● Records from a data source
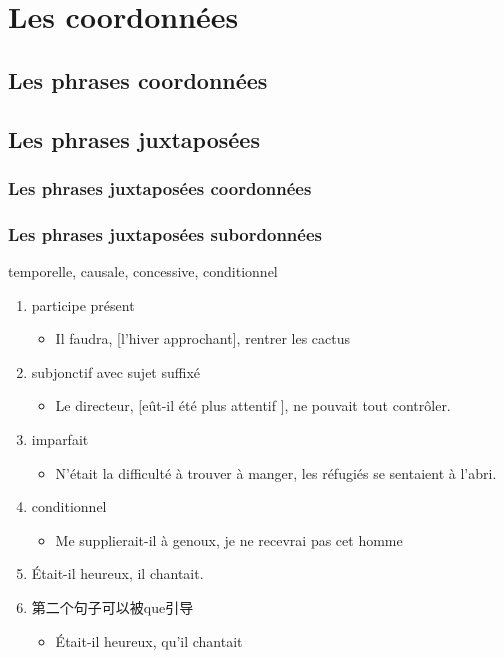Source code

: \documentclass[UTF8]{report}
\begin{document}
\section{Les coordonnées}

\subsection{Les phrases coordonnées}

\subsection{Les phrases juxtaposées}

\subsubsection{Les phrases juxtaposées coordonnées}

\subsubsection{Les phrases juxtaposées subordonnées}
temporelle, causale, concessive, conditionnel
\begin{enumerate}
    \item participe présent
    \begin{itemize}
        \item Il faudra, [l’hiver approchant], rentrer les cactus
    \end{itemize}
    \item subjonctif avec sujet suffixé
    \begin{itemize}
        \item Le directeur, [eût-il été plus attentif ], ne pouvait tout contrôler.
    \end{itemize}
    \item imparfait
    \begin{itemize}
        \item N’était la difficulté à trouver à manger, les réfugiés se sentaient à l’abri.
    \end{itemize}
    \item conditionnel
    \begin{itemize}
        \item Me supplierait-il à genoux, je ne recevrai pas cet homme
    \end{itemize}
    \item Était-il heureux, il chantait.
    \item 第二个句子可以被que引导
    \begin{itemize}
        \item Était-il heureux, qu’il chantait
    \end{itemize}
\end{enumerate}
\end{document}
---
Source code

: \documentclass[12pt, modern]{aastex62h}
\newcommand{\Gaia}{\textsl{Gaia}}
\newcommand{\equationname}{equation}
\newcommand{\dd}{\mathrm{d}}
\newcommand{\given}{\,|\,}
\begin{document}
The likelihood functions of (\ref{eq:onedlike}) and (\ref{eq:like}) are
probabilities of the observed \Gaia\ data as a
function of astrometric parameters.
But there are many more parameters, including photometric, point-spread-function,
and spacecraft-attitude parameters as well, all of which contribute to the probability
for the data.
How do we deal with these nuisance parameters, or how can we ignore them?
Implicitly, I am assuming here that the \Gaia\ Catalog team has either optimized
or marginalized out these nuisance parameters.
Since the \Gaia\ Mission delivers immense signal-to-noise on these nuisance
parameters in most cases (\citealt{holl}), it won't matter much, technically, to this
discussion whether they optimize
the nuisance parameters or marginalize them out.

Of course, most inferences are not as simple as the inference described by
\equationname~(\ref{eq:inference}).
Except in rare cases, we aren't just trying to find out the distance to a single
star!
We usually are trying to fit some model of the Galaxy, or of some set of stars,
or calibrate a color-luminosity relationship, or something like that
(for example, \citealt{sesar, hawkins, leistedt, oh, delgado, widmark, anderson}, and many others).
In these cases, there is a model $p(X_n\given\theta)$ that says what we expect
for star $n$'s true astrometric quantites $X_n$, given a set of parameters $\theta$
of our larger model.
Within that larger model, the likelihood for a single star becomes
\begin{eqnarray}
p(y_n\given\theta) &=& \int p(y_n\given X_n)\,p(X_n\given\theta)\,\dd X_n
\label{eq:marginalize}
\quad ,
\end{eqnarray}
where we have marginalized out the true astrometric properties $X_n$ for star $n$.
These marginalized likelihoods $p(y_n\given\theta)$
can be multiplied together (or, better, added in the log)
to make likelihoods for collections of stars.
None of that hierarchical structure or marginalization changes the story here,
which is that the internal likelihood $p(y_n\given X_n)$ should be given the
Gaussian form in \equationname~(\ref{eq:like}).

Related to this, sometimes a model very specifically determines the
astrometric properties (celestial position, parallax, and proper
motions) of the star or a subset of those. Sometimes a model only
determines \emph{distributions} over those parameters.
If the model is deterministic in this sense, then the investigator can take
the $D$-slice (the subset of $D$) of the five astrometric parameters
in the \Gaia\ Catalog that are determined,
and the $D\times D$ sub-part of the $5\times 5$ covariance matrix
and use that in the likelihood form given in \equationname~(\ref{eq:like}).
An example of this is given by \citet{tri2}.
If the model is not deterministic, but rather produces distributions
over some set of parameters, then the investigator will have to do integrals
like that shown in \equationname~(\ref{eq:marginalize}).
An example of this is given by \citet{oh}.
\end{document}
--
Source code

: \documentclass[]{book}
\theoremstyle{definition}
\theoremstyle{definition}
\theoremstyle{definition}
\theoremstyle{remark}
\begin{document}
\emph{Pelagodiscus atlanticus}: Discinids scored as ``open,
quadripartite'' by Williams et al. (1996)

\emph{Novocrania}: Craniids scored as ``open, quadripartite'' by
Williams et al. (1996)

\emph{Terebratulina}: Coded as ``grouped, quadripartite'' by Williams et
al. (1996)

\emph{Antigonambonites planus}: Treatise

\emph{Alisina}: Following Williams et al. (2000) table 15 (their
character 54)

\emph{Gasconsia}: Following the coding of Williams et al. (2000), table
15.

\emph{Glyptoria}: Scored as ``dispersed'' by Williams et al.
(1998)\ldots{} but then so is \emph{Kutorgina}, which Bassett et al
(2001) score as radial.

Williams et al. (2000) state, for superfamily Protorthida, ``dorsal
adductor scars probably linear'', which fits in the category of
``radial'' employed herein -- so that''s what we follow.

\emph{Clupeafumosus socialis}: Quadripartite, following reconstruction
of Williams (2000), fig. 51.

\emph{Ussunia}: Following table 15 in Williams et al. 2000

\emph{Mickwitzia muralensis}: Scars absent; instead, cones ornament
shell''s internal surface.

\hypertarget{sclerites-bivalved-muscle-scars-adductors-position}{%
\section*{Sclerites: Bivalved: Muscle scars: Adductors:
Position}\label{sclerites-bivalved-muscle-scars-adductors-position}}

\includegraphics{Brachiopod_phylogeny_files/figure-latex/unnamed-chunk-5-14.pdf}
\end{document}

● What you need to do
Beginning at the line with "and many others)." and ending at the line with "for star $n$'s", reproduce each line of the data above exactly, and add no other lines.

● Response
(for example, \citealt{sesar, hawkins, leistedt, oh, delgado, widmark, anderson}, and many others).
In these cases, there is a model $p(X_n\given\theta)$ that says what we expect
for star $n$'s true astrometric quantites $X_n$, given a set of parameters $\theta$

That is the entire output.